Yet for Ethan Wright, it might have felt more like 0-for-20.

That changed on Sunday. Not only did Wright draw a starting assignment, but he knocked down a pair of key 3-pointers — his first from long range with the Buffs — as CU bounced back from a bad loss at Grambling State with a huge 78-66 win against then-No. 11 Tennessee.

Wright, a graduate transfer, played in 75 games at Princeton, starting all 30 for the Tigers last season while earning second team All-Ivy League honors. He ranks 18th in Princeton history in made 3-pointers, but has been ready to embrace a role as a 3-point shooter off the bench with the Buffs. But Wright suddenly found himself in the starting lineup against the Volunteers as head coach Tad Boyle juggled his lineup in response to his team’s listless effort at Grambling.

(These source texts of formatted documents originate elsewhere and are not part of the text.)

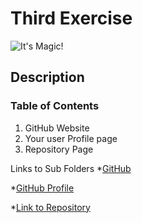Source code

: # Third Exercise
![It's Magic!](https://i.kym-cdn.com/entries/icons/original/000/006/428/637738.jpg)

## Description


### Table of Contents
1. GitHub Website
2. Your user Profile page
3. Repository Page

Links to Sub Folders
*[GitHub](https://github.com/)

*[GitHub Profile](https://github.com/wdamron1/)

*[Link to Repository](https://github.com/wdamron1/Fintech-Attempt2)

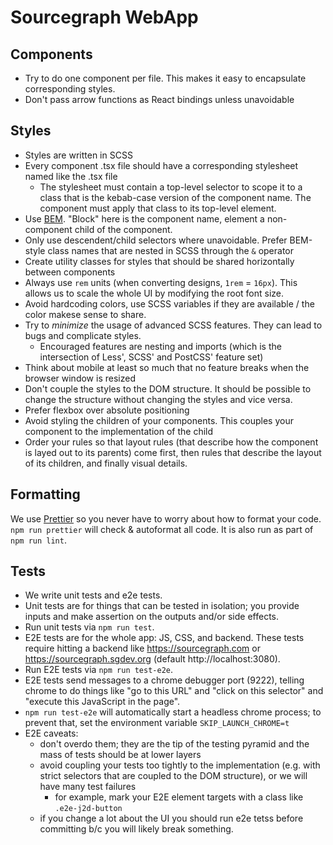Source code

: # Sourcegraph WebApp

## Components

* Try to do one component per file. This makes it easy to encapsulate corresponding styles.
* Don't pass arrow functions as React bindings unless unavoidable

## Styles

* Styles are written in SCSS
* Every component .tsx file should have a corresponding stylesheet named like the .tsx file
  * The stylesheet must contain a top-level selector to scope it to a class that is the kebab-case version of the component name.
    The component must apply that class to its top-level element.
* Use [BEM](http://getbem.com/). "Block" here is the component name, element a non-component child of the component.
* Only use descendent/child selectors where unavoidable. Prefer BEM-style class names that are nested in SCSS through the `&` operator
* Create utility classes for styles that should be shared horizontally between components
* Always use `rem` units (when converting designs, `1rem` = `16px`). This allows us to scale the whole UI by modifying the root font size.
* Avoid hardcoding colors, use SCSS variables if they are available / the color makese sense to share.
* Try to _minimize_ the usage of advanced SCSS features. They can lead to bugs and complicate styles.
  * Encouraged features are nesting and imports (which is the intersection of Less', SCSS' and PostCSS' feature set)
* Think about mobile at least so much that no feature breaks when the browser window is resized
* Don't couple the styles to the DOM structure. It should be possible to change the structure without changing the styles and vice versa.
* Prefer flexbox over absolute positioning
* Avoid styling the children of your components. This couples your component to the implementation of the child
* Order your rules so that layout rules (that describe how the component is layed out to its parents) come first, then rules that describe the layout of its children, and finally visual details.

## Formatting

We use [Prettier](https://github.com/prettier/prettier) so you never have to worry about how to format your code.
`npm run prettier` will check & autoformat all code. It is also run as part of `npm run lint`.

## Tests

* We write unit tests and e2e tests.
* Unit tests are for things that can be tested in isolation; you provide inputs and make assertion on the outputs and/or side effects.
* Run unit tests via `npm run test`.
* E2E tests are for the whole app: JS, CSS, and backend. These tests require hitting a backend like https://sourcegraph.com or https://sourcegraph.sgdev.org (default http://localhost:3080).
* Run E2E tests via `npm run test-e2e`.
* E2E tests send messages to a chrome debugger port (9222), telling chrome to do things like "go to this URL" and "click on this selector" and "execute this JavaScript in the page".
* `npm run test-e2e` will automatically start a headless chrome process; to prevent that, set the environment variable `SKIP_LAUNCH_CHROME=t`
* E2E caveats:
  * don't overdo them; they are the tip of the testing pyramid and the mass of tests should be at lower layers
  * avoid coupling your tests too tightly to the implementation (e.g. with strict selectors that are coupled to the DOM structure), or we will have many test failures
    * for example, mark your E2E element targets with a class like `.e2e-j2d-button`
  * if you change a lot about the UI you should run e2e tetss before committing b/c you will likely break something.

Wright and the Buffs will look to keep their newfound momentum rolling on the final leg of their five-game road trip in South Carolina, where CU begins play in the Myrtle Beach Invitational on Thursday against UMass.

“It felt great,” Wright said. “I hadn’t made a three yet this year, and that’s kind of what I do. The coaches and my teammates have given me a lot of confidence to keep shooting. (Sunday) I got some good ones and they happened to go in. I just had incredible support from the other guys, so I was ready to go when they needed me.”

Wright knocked down his first CU 3-pointer early against the Volunteers, converting a kick-out pass from Lawson Lovering while answering an opening 4-point play from Tennessee’s Santiago Vescovi.

The Buffs led by just one point when Wright, off an assist from Julian Hammond III, hit his second 3-pointer midway through the second half. From that shot forward, CU outscored the Vols 32-21.

It is just the second week of the season, but in a 40-hour span last week the Buffs may have learned a crucial lesson that could serve them well in Myrtle Beach and beyond. The effort, particularly on defense, simply wasn’t there at Grambling, and the Buffs lost against a less talented but far hungrier team.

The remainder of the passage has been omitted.